Brief: In the listing that follows, the lines starting at the one containing "Most functionality desired" and ending at the one containing "Virtual Service DataScripts" are to be returned exactly, both boundary lines included, and no others.

Working data:
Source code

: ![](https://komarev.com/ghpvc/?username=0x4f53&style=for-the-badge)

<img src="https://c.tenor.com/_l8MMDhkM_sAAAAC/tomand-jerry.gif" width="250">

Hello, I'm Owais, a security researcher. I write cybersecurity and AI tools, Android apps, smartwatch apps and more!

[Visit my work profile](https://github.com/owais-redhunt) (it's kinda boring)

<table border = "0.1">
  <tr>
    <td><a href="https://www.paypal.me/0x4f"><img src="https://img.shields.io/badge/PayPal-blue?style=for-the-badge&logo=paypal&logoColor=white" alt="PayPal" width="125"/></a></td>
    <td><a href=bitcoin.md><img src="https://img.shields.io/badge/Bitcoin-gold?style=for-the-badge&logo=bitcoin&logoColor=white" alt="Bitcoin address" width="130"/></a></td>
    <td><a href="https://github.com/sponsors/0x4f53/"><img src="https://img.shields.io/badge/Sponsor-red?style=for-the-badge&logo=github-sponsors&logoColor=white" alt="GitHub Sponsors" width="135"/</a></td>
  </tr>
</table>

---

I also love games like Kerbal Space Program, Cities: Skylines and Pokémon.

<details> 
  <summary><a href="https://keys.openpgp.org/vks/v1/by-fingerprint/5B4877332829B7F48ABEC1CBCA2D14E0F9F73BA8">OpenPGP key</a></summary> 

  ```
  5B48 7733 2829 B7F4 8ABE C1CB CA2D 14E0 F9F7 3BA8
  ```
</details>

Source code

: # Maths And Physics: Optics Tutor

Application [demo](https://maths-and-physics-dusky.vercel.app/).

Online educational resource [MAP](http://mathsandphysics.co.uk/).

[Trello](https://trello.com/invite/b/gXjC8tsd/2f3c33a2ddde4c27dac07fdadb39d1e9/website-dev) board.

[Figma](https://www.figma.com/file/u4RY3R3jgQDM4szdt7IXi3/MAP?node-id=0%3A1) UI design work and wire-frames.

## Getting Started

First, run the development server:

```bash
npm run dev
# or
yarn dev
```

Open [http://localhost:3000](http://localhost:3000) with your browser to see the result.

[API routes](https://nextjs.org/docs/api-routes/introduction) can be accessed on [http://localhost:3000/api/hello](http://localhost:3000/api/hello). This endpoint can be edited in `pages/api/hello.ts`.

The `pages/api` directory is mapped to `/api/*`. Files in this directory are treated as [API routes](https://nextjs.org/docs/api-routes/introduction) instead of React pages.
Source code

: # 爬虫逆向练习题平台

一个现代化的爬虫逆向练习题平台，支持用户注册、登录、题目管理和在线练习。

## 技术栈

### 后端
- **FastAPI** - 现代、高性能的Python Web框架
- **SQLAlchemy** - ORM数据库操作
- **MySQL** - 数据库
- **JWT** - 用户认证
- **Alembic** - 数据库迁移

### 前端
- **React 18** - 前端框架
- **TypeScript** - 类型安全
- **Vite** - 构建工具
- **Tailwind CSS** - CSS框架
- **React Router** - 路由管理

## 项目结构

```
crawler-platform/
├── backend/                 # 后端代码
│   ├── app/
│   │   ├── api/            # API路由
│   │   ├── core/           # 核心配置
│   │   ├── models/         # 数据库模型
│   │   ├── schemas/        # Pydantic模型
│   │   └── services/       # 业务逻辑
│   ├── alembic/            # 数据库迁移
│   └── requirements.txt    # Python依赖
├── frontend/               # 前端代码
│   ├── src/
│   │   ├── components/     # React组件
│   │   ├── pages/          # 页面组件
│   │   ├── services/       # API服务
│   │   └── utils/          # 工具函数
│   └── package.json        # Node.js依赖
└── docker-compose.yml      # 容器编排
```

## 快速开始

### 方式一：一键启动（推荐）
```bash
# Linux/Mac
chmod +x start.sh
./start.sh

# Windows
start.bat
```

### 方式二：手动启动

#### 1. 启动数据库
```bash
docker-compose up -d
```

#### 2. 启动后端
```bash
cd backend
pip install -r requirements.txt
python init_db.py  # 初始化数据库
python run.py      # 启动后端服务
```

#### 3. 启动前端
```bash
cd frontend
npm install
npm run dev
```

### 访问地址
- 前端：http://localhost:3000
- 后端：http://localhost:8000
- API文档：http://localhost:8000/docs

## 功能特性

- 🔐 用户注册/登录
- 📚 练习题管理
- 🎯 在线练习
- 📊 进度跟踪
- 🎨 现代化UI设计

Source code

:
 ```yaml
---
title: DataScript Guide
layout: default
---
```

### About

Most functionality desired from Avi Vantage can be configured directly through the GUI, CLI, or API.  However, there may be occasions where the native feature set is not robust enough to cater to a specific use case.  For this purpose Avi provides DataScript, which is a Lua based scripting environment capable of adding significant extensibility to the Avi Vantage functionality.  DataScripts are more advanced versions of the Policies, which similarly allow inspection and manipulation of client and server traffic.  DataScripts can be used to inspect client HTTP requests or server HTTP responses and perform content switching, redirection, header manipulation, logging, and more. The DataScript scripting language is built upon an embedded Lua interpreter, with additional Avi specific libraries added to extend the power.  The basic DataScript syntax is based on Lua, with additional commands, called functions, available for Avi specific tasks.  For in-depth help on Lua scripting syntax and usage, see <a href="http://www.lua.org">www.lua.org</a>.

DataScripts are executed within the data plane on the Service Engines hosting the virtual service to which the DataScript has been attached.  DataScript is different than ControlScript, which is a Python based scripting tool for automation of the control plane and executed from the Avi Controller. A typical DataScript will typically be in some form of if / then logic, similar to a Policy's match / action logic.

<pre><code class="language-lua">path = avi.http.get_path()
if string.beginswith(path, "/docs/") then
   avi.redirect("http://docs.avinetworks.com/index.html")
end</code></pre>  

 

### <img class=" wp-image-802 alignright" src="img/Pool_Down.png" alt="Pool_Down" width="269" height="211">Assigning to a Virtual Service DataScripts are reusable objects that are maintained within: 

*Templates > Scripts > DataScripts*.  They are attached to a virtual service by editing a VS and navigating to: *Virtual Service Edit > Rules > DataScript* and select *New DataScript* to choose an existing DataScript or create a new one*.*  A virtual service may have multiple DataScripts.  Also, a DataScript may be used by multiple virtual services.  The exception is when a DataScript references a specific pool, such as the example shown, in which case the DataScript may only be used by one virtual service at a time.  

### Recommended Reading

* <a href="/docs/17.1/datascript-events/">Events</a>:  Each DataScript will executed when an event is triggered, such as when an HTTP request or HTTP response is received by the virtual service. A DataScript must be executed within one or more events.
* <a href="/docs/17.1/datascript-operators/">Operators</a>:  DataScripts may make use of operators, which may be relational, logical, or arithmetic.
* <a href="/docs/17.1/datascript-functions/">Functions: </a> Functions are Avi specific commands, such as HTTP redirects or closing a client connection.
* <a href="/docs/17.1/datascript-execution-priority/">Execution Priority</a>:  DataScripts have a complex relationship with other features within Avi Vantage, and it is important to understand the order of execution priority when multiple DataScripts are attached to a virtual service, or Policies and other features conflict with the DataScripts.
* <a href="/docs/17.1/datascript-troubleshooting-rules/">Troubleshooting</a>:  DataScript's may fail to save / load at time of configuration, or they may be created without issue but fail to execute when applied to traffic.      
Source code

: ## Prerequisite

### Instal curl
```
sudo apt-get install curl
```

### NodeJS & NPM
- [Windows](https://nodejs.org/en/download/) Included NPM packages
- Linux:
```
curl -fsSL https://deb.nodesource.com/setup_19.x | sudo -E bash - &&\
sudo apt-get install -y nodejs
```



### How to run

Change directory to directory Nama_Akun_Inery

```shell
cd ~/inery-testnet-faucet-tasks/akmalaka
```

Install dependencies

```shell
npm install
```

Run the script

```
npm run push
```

Result:
Most functionality desired from Avi Vantage can be configured directly through the GUI, CLI, or API.  However, there may be occasions where the native feature set is not robust enough to cater to a specific use case.  For this purpose Avi provides DataScript, which is a Lua based scripting environment capable of adding significant extensibility to the Avi Vantage functionality.  DataScripts are more advanced versions of the Policies, which similarly allow inspection and manipulation of client and server traffic.  DataScripts can be used to inspect client HTTP requests or server HTTP responses and perform content switching, redirection, header manipulation, logging, and more. The DataScript scripting language is built upon an embedded Lua interpreter, with additional Avi specific libraries added to extend the power.  The basic DataScript syntax is based on Lua, with additional commands, called functions, available for Avi specific tasks.  For in-depth help on Lua scripting syntax and usage, see <a href="http://www.lua.org">www.lua.org</a>.

DataScripts are executed within the data plane on the Service Engines hosting the virtual service to which the DataScript has been attached.  DataScript is different than ControlScript, which is a Python based scripting tool for automation of the control plane and executed from the Avi Controller. A typical DataScript will typically be in some form of if / then logic, similar to a Policy's match / action logic.

<pre><code class="language-lua">path = avi.http.get_path()
if string.beginswith(path, "/docs/") then
   avi.redirect("http://docs.avinetworks.com/index.html")
end</code></pre>  

 

### <img class=" wp-image-802 alignright" src="img/Pool_Down.png" alt="Pool_Down" width="269" height="211">Assigning to a Virtual Service DataScripts are reusable objects that are maintained within: 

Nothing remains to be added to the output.